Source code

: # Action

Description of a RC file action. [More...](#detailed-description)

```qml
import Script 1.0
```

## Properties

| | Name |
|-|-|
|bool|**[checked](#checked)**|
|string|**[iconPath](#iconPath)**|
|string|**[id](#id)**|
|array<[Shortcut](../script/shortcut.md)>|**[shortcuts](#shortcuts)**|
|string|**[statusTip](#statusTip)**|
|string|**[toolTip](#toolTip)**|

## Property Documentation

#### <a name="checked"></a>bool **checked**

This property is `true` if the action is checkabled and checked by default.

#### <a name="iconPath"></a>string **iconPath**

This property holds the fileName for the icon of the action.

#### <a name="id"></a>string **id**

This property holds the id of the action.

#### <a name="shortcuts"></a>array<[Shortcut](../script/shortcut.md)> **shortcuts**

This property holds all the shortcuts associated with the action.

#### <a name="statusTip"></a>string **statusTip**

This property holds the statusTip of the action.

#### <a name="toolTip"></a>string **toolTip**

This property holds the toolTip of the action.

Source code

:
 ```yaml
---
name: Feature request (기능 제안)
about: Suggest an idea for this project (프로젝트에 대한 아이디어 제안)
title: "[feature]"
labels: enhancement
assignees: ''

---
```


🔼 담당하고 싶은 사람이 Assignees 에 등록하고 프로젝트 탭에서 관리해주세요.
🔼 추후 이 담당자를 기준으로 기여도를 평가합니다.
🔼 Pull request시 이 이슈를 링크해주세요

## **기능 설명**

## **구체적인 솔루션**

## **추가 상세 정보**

§ §

ASSIGNMENT
Each entry above is to be quoted exactly.

COMPLETED EXERCISE
Source code

: # Action

Description of a RC file action. [More...](#detailed-description)

```qml
import Script 1.0
```

## Properties

| | Name |
|-|-|
|bool|**[checked](#checked)**|
|string|**[iconPath](#iconPath)**|
|string|**[id](#id)**|
|array<[Shortcut](../script/shortcut.md)>|**[shortcuts](#shortcuts)**|
|string|**[statusTip](#statusTip)**|
|string|**[toolTip](#toolTip)**|

## Property Documentation

#### <a name="checked"></a>bool **checked**

This property is `true` if the action is checkabled and checked by default.

#### <a name="iconPath"></a>string **iconPath**

This property holds the fileName for the icon of the action.

#### <a name="id"></a>string **id**

This property holds the id of the action.

#### <a name="shortcuts"></a>array<[Shortcut](../script/shortcut.md)> **shortcuts**

This property holds all the shortcuts associated with the action.

#### <a name="statusTip"></a>string **statusTip**

This property holds the statusTip of the action.

#### <a name="toolTip"></a>string **toolTip**

This property holds the toolTip of the action.

Source code

:
 ```yaml
---
name: Feature request (기능 제안)
about: Suggest an idea for this project (프로젝트에 대한 아이디어 제안)
title: "[feature]"
labels: enhancement
assignees: ''

---
```


🔼 담당하고 싶은 사람이 Assignees 에 등록하고 프로젝트 탭에서 관리해주세요.
🔼 추후 이 담당자를 기준으로 기여도를 평가합니다.
🔼 Pull request시 이 이슈를 링크해주세요

## **기능 설명**

## **구체적인 솔루션**

## **추가 상세 정보**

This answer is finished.